Cette journée aurait dû selon la planification initiale être consacrée à l’inspection d’entrée dans la maison, au transfert de mes biens du camion dans ma nouvelle résidence et à une installation sommaire. Oui, cela eut bien lieu, mais avec quelques étapes intermédiaires imprévues. Il fallait d’abord transbahuter tout le contenu de Balthazar dans les deux véhicules loués à Saskatoon: un nouveau camion baptisé Isidore (MC s’amusait follement à personnaliser nos véhicules) et une minifourgonnette dont j’oublie maintenant le nom. Tout ceci nous a pris trois heures: de 8 h à 11 h du matin. Quelqu’un qui n’y était pas mais qui a vu cette photo m’a dit: et vous n’étiez pas découragés? Que si! Mais il fallait bien faire le nécessaire pour poursuivre notre route. Ici, la partie délicate de l’opération était de respecter les limites de charge des deux véhicules et, comme toujours lorsqu’il s’agit de remplir un camion, de bien disposer le chargement. Il fallait donc sortir tout le matériel léger qui était en arrière et sur le dessus afin d’atteindre les caisses lourdes au fond et à l’avant du camion (règle d’or du déménagement: il faut toujours disposer le matériel lourd en avant des roues arrière du camion et l’équilibrer). Heureusement qu’il faisait beau et que l’air était d’une douce fraîcheur! Ce transfert s’est opéré dans la cour du concessionnaire International de Saskatoon. Les deux camions étant à peu près de la même hauteur, cela nous a permis d’utiliser la rampe de chargement de Balthazar (le plus élevé des deux) comme pont, ce qui nous a évité des pas.

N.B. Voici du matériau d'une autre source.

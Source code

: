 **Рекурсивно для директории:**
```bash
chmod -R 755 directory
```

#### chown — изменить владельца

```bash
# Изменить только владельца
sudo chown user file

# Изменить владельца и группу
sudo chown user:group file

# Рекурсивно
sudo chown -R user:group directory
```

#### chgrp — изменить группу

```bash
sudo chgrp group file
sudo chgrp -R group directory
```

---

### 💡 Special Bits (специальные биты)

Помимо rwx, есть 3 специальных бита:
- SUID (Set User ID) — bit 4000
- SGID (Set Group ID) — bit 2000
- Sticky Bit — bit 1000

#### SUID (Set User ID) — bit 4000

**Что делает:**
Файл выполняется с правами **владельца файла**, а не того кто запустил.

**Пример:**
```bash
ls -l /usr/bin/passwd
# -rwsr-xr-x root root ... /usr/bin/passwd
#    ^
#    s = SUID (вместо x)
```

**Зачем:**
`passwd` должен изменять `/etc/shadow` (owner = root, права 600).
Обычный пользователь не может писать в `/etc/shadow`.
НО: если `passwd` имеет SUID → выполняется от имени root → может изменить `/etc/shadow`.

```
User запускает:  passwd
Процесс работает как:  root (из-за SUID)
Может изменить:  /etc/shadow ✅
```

Nous avions environ six heures de route à parcourir pour nous rendre à Red Deer (l’équivalent du trajet que j’ai souvent fréquenté d’Amos à Montréal, quoi!). Saskatoon et Red Deer sont à peu près à la même latitude; j’avais prévu couper au plus court (en kilométrage) en passant par la route 14, puis 51 en Saskatchewan, puis la route 12 en Alberta, ce qui nous aurait fait passer par Perdue, Biggar, Kerrobert, Altario, Consort, Castor et Stettler. Cependant, Brad (le remorqueur) nous avait déconseillé ce trajet à cause, entre autres, de travaux routiers. C’est sur son conseil que nous avons plutôt pris la route 7 en Saskatchewan, qui courbe vers le sud et débouche sur la route 9 (puis 27) en Alberta, puis remonté vers Red Deer par la route 21. J’avais déjà parcouru une partie de ce trajet en juillet lors de mon voyage à Drumheller. Il y avait peut-être une cinquantaine de kilomètres de différence entre les deux trajets: pas la fin du monde. Mon père dirait de plus qu’«un beau chemin ne rallonge pas» (voici pour l’obligatoire citation paternelle du blogue).

Nous nous sommes divisé la conduite: MC et moi-même avons pris place à bord d’Isidore, puisque, tous deux, nous étions en manque de musique et nos lecteurs MP3 se sont fait aller par l’intermédiaire de mon transmetteur FM. P, pour sa part, a eu droit au silence de la minifourgonnette, sauf lorsqu’il s’est mis à l’écoute de Radio-Canada. En route pour les derniers 600 kilomètres!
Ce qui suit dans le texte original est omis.